Cordial relationsButhelezi denied claims that residents of the KwaMashu hostel were mostly blaming IFP members for intimidating residents and bussing in voters to achieve an emphatic victory. “That was the allegation in Vryheid (Abaqulusi municipality), only. It is not my policy or policy of the party. If there are people who have done that, then they are acting against party policy, because we’ve never had to resort to that.” 

Buthelezi said he has cordial relations with members who have quit the party over the years. However from his utterances from podiums across the country and television interviews, one gets the distinct impression that such warmth is doesn’t extend to former IFP chairperson Zanele kaMagwaza-Msibi, who now leads rival party National Freedom Party (NFP). “I gave chapter and verse in Parliament of how the ANC lured her to do that. The ANC has had a problem with me since 1979 when there was a rupture in our relationship with Mr [Oliver] Tambo, with whom I had worked until that time.” 

Buthelezi said Nelson Mandela was the only ANC leader to “admit” there had been an agenda to get rid of him. He quoted Mandela as saying: “We have used all sorts of ammunition to destroy him, but we have failed. He’s still there, we cannot ignore him, he’s a formidable survivor.” 

“In fact when I paid tribute to [Mandela] after he passed away, I quoted that to show what a man of integrity he was,” he said. 

Ubuntu-Botho
Asked about the calibre of leaders he sees when he stares across at the government benches in Parliament, Buthelezi said there was a major difference between the current situation and when the National Assembly was led by former presidents, Nelson Mandela and Thabo Mbeki.  Buthelezi was home affairs minister during Mandela’s incumbent. 

“The quality of debate also was very high. Today I think the standard has gone down very much. While heckling is allowed in Parliament, the young people in the ruling party intimidate people, because they literally shout them down,” he said. 

Buthelezi attributed this to a “culture of ungovernability cultivated by the ruling party during the anti-apartheid struggle”. 

“When I was a chief minister of KwaZulu [the former homeland], we had a subject called citizenship, Ubuntu-Botho, where young people were taught … how to be good citizens. We taught them the history of the country, the founding of the ANC, the PAC. Later, when the ANC took over, they said it was just IFP propaganda. But in fact we produced very good citizens.” 

In a recent article on the website politicsweb, ANC media liaison officer Bongani Tembe described Ubuntu-Botho as a “calculated move to indoctrinate young people with IFP policies, thus drifting them away from the ANC-led liberation struggle.”

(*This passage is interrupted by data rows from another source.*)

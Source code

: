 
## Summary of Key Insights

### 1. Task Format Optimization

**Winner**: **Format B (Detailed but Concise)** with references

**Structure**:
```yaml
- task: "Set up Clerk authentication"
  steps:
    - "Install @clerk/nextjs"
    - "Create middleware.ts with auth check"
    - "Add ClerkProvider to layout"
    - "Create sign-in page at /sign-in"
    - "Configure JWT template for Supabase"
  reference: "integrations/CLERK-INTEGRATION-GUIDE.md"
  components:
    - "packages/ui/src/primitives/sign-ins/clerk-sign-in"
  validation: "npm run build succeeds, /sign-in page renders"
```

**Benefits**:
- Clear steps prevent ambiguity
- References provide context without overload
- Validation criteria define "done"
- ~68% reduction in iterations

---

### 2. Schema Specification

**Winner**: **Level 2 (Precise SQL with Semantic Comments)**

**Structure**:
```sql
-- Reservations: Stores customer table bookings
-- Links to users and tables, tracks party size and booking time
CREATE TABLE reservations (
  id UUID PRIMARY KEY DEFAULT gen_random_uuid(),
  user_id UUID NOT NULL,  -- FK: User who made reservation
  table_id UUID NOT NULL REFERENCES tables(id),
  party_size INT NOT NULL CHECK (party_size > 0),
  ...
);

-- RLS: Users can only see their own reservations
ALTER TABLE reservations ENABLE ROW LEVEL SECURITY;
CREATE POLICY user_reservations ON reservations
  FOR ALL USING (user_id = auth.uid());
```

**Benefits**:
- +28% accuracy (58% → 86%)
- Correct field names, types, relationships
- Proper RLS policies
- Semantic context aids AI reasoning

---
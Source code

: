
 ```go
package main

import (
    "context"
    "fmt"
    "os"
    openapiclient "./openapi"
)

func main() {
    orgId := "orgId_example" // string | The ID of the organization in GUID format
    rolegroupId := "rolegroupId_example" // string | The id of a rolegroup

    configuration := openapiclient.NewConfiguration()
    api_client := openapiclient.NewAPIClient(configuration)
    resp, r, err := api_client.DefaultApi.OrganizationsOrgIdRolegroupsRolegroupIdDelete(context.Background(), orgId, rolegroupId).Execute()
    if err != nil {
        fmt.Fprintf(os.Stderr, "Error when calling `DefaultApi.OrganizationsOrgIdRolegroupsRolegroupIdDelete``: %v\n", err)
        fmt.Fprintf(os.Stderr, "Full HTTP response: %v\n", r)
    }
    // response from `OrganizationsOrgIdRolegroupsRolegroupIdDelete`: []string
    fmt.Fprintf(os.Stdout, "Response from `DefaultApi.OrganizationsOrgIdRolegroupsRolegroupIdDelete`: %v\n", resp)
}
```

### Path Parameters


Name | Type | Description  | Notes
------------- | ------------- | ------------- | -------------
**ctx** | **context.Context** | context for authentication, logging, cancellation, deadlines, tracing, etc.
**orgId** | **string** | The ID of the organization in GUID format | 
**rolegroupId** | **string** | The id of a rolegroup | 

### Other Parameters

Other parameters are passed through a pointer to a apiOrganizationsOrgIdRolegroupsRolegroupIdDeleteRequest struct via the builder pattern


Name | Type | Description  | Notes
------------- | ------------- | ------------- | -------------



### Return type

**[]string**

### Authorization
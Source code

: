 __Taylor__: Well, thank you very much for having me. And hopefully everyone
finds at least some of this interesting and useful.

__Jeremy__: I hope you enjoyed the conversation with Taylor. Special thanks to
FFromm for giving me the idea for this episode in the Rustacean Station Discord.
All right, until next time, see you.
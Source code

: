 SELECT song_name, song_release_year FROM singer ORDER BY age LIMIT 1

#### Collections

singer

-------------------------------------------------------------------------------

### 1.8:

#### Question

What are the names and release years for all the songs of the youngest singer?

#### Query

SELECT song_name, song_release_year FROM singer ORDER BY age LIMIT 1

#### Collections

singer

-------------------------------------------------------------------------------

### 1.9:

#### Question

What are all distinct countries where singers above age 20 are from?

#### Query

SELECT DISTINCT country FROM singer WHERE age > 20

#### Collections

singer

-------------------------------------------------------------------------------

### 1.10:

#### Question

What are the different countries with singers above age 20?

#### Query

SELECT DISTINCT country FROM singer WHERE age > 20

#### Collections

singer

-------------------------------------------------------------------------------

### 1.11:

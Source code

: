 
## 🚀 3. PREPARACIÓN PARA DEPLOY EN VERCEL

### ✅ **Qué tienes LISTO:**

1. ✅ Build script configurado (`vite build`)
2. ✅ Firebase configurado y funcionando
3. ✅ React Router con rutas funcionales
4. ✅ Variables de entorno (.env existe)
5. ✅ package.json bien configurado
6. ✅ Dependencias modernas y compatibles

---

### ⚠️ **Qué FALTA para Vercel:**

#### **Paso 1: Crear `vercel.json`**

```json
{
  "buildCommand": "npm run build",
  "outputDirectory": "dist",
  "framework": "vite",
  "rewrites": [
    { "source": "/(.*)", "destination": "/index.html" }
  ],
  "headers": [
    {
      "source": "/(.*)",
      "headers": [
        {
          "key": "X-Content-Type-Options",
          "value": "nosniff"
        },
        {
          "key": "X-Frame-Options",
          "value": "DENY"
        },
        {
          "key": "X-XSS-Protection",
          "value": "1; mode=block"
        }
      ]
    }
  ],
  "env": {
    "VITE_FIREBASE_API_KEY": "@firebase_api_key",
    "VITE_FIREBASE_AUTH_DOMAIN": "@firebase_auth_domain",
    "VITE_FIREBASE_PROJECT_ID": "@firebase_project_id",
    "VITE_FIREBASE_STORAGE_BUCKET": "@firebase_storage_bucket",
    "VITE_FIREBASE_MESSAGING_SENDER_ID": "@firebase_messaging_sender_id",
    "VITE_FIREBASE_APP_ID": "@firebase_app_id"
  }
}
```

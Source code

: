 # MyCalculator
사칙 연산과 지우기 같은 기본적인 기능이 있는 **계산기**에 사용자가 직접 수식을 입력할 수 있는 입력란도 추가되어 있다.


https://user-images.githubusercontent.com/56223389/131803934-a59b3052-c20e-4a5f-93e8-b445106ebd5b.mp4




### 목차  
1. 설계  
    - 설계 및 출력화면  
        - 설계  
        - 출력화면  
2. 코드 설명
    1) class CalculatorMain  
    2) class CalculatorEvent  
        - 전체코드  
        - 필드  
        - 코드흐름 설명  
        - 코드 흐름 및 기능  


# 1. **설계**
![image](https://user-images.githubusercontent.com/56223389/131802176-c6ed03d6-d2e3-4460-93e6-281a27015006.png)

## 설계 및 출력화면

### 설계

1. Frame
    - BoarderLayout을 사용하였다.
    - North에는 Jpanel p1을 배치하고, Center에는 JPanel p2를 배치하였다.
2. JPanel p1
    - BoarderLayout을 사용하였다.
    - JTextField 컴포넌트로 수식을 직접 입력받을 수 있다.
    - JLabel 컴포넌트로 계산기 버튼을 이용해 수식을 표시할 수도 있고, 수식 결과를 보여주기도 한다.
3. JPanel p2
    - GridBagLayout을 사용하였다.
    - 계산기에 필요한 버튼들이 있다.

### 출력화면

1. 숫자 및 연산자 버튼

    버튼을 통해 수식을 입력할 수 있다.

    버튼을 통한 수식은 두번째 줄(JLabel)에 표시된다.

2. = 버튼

Perhaps what riles Buthelezi most is the suggestion that history will remember him as a warlord who conspired with the apartheid government to disrupt the road to democratic elections. “The reason that I was vilified and called a traitor was because I stuck to the ideas of the ANC as propounded by the founding fathers in 1912,” he said, his voice bearing traces of indignation. “

“I was despised because I refused to be part of the armed struggle. But when the black-on-black wars took place, there was violence, there was counter-violence, there was pre-emptive violence on both sides. It was not orchestrated by myself. I challenge anyone to prove that a single human being has died because I  ordered, ratified or authorised violence. 

“Even the truth commission tried to say that I, in my representative capacity [was involved], because I was chief minister of KwaZulu, in charge of the KwaZulu Police, and leader of Inkatha, while and some Inkatha members got involved in some of the violence. But it takes two to tango. The fact that the media propaganda tries to make them [the ANC] come out whiter than driven snow, does not make it factual.” 

Buthelezi said he is now playing a caretaker role in the IFP, to “guide new leadership as it comes in” and that he is not “clinging to power as people like to say”.